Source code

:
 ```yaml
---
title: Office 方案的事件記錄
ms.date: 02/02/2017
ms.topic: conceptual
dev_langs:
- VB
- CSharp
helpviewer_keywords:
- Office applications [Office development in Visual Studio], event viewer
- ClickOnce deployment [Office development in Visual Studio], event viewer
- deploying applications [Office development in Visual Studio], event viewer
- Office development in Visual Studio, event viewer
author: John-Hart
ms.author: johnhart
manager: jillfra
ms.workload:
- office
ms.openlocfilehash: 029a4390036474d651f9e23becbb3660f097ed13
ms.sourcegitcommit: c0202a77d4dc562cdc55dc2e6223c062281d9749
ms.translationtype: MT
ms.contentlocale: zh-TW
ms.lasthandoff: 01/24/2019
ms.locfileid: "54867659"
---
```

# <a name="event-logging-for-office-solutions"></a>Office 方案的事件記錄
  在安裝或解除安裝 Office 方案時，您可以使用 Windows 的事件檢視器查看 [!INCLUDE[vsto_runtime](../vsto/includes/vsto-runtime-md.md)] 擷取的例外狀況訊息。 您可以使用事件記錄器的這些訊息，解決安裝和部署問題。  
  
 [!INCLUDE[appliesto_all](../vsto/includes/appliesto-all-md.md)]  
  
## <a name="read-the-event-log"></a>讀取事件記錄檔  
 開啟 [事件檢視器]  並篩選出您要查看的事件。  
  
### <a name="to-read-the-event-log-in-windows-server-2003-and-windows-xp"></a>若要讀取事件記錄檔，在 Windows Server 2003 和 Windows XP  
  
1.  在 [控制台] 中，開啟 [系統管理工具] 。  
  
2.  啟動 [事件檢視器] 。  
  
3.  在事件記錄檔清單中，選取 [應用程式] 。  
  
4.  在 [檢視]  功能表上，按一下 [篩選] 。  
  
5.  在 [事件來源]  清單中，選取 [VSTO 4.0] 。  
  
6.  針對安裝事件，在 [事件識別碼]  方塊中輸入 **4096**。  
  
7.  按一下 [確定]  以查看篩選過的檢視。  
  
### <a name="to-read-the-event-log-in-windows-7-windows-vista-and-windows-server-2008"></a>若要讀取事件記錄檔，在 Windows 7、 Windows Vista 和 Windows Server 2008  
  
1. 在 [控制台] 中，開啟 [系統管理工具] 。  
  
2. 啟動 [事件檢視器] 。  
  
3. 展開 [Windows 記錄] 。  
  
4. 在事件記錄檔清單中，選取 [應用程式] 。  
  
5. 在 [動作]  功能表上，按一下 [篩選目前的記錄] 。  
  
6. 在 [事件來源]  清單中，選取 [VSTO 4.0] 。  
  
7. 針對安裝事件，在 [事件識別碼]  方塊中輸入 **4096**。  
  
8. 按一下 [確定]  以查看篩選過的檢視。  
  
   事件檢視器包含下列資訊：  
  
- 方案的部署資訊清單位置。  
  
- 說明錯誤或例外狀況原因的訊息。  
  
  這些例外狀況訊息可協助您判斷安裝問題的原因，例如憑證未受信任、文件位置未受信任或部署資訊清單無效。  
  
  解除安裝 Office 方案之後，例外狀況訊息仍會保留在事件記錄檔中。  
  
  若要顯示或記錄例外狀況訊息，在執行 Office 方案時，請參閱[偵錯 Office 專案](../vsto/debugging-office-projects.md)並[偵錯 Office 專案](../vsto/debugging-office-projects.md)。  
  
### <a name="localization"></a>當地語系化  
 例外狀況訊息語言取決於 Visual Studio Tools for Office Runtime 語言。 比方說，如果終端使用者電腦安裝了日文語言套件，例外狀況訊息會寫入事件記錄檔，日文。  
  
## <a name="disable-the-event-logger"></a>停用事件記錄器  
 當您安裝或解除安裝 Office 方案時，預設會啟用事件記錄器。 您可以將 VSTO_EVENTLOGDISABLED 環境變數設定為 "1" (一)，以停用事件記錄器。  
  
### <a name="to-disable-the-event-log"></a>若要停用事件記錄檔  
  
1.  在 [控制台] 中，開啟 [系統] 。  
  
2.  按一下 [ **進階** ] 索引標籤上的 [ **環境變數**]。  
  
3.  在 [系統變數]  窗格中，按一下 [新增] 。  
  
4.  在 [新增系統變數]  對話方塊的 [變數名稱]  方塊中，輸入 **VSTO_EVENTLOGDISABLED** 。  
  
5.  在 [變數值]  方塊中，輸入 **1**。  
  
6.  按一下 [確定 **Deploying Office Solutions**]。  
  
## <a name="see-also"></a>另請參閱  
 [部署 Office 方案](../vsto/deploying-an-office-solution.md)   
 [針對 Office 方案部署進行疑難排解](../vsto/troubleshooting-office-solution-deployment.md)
○ ○ ○
WHAT TO WORK ON: Reproduce only the lines running from the one with "[確定 **Deploying Office Solutions**]。" through the final line of the listing above, both ends included.

WRITTEN ANSWER:
6.  按一下 [確定 **Deploying Office Solutions**]。  
  
## <a name="see-also"></a>另請參閱  
 [部署 Office 方案](../vsto/deploying-an-office-solution.md)   
 [針對 Office 方案部署進行疑難排解](../vsto/troubleshooting-office-solution-deployment.md)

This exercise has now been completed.